Some shows feel like ideas that have been well thought out which are then anchored to a recycled plot to give the episodes cohesion. That’s how “Upload” feels. You don’t care about who killed Nathan, because where he lives now poses vastly more intriguing questions. Ingrid wants to keep their sex life going so she buys a “digital suit” which allows you to visit your dead loved one and have a conjugal moment. It’s imagined as virtual reality to the extreme. Nathan is allowed to have a “funeral” where guests enter Lakeview to say goodbye. The episode turns into a hilarious riff on jealousy when some of his exes appear by surprise with very saucy details that drive Ingrid into a rage. Those who are not wealthy in the real world can rarely afford actual food, so printers are the typical choice to make dinner (“your fat cartridge might be low”). Because heaven is a corporate-owned digital space you can do neat things like switch landscapes with a knob or eat all the junk food you want, until you run out of funds.
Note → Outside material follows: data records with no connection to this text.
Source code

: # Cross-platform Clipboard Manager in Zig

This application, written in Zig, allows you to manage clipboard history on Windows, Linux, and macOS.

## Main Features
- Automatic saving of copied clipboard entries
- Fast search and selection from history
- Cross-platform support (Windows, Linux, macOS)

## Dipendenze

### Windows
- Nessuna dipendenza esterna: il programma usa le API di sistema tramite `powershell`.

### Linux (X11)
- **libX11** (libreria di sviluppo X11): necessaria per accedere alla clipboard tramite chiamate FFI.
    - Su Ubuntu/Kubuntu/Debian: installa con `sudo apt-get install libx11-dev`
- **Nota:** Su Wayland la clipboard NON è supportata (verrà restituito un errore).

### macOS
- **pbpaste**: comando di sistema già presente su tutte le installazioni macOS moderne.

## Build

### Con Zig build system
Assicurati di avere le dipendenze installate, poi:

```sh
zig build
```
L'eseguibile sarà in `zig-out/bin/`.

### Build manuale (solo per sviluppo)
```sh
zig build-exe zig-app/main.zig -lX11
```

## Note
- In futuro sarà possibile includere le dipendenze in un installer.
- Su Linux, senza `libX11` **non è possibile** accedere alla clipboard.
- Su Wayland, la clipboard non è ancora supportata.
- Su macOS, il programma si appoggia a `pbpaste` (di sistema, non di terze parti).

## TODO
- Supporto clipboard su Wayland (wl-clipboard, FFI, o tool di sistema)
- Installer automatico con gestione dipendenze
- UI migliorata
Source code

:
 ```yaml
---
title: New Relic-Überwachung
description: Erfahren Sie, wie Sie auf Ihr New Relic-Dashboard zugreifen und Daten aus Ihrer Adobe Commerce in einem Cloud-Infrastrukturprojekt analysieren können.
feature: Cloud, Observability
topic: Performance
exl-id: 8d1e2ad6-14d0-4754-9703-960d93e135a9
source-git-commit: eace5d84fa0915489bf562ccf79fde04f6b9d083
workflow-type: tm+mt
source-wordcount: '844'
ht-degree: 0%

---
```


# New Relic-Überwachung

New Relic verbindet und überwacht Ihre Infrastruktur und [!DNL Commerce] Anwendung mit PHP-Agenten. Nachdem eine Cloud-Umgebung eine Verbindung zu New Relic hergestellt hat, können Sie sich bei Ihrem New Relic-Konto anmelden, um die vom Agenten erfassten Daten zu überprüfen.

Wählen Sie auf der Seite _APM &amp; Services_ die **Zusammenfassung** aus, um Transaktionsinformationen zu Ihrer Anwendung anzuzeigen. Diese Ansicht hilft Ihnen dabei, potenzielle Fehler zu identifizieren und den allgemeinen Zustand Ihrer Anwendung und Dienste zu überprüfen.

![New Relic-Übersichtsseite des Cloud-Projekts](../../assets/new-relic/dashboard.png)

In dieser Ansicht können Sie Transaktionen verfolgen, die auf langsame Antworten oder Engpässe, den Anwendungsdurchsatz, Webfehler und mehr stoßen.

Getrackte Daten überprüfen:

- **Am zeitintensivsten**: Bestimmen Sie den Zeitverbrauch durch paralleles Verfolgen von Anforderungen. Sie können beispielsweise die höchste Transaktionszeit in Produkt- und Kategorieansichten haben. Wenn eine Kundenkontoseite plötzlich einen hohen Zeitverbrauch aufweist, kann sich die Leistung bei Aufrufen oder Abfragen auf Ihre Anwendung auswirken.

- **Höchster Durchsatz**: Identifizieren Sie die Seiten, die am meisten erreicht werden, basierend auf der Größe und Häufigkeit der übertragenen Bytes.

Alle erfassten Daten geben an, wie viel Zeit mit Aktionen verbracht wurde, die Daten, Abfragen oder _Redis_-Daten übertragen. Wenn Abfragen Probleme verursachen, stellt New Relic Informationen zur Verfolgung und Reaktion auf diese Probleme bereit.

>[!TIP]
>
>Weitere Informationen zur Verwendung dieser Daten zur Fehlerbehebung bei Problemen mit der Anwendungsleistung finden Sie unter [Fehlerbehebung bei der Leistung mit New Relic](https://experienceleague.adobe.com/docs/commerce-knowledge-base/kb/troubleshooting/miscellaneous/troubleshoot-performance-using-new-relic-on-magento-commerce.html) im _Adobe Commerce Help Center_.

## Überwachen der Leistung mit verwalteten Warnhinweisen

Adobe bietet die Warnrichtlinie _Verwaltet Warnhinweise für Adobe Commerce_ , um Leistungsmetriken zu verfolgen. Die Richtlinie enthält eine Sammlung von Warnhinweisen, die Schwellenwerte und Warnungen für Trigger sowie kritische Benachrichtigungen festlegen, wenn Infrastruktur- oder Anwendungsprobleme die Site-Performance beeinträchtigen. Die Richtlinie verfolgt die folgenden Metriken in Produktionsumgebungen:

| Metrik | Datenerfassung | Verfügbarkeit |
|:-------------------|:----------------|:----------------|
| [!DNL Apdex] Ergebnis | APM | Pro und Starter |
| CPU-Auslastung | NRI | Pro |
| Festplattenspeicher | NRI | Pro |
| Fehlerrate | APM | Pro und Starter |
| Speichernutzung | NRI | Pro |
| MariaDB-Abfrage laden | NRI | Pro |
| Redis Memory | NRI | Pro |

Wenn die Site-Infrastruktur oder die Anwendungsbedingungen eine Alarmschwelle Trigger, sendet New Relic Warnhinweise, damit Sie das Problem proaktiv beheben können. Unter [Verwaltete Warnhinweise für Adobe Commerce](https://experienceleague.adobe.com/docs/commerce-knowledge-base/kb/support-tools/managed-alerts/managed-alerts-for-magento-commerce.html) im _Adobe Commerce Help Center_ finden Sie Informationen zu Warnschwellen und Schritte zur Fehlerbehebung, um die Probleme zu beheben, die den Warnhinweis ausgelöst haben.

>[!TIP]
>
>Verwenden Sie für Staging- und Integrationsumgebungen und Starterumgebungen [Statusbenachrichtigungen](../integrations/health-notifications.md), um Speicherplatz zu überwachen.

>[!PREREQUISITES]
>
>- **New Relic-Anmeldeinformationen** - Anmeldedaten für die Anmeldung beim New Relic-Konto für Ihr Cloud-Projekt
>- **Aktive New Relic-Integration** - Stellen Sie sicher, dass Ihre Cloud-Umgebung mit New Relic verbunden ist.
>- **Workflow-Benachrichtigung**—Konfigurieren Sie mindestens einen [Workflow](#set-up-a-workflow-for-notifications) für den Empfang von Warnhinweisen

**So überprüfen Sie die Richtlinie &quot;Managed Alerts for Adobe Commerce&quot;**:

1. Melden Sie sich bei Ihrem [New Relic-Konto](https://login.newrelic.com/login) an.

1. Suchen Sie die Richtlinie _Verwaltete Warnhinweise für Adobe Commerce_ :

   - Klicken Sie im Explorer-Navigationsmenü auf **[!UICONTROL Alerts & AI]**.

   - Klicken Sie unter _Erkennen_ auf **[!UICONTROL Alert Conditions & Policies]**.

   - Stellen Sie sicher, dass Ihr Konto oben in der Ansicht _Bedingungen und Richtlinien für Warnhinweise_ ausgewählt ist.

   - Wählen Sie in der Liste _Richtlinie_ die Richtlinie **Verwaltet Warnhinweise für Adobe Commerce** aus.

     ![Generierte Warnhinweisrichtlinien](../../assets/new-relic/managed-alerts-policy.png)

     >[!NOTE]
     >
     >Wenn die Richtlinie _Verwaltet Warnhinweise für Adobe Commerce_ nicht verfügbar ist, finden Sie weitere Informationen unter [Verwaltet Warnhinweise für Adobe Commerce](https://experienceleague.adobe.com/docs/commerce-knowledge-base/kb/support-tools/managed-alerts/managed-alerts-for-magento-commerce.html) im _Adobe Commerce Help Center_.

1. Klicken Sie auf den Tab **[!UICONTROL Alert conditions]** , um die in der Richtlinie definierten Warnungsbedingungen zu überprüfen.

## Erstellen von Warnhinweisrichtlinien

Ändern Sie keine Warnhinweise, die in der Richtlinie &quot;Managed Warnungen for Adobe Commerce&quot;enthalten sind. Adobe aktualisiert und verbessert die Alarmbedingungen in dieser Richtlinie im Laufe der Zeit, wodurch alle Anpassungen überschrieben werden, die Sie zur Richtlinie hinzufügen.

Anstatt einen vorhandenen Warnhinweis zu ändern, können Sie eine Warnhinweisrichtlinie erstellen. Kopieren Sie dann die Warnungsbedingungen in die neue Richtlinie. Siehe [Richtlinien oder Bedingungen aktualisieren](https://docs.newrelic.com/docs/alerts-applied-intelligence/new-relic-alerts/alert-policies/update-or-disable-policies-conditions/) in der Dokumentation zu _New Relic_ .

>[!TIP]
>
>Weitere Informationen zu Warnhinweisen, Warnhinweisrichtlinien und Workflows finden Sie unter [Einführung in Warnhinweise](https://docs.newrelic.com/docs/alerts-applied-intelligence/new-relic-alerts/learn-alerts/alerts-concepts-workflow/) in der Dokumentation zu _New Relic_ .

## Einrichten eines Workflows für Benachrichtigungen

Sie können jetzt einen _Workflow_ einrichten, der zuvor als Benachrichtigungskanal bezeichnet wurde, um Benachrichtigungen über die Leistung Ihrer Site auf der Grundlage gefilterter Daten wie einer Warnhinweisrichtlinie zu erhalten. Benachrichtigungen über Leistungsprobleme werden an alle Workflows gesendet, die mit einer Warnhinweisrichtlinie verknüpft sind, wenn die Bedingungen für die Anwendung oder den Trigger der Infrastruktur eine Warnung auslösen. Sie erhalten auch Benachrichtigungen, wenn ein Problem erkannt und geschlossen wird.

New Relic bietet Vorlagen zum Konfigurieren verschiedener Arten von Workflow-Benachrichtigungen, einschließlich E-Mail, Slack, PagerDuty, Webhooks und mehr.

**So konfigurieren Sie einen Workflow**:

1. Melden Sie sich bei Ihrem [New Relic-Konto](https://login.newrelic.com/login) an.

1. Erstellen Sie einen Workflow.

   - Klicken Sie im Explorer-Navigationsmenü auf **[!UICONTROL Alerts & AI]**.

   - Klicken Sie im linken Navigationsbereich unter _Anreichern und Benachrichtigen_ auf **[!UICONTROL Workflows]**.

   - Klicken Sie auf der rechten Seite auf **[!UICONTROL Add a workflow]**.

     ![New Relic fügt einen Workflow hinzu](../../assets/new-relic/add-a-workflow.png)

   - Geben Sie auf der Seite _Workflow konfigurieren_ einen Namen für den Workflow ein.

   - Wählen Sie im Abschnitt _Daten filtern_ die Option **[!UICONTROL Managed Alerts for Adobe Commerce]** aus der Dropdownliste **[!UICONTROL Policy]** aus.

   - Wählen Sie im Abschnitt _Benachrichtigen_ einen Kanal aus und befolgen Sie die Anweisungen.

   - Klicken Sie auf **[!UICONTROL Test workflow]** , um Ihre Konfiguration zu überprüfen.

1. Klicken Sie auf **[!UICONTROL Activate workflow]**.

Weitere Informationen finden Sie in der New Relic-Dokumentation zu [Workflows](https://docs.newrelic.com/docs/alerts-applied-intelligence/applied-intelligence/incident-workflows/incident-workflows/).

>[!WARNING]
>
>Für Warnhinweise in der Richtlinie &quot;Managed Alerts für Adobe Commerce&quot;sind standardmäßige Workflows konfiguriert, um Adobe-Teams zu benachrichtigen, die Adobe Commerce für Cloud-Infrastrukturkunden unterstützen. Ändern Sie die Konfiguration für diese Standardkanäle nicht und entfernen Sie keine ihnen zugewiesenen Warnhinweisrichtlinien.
“Upload” may not be the most original show of the season, but its premise is entertaining enough. It wisely doesn’t go beyond the half hour mark in most of its episodes. The performances are also witty, full of self-mocking humor. In a world where everything seems to be for sale, it poses a question that isn’t without merit, about whether the all mighty dollar will keep following us beyond the grave.
“Upload” season one begins streaming May 1 on Amazon Prime.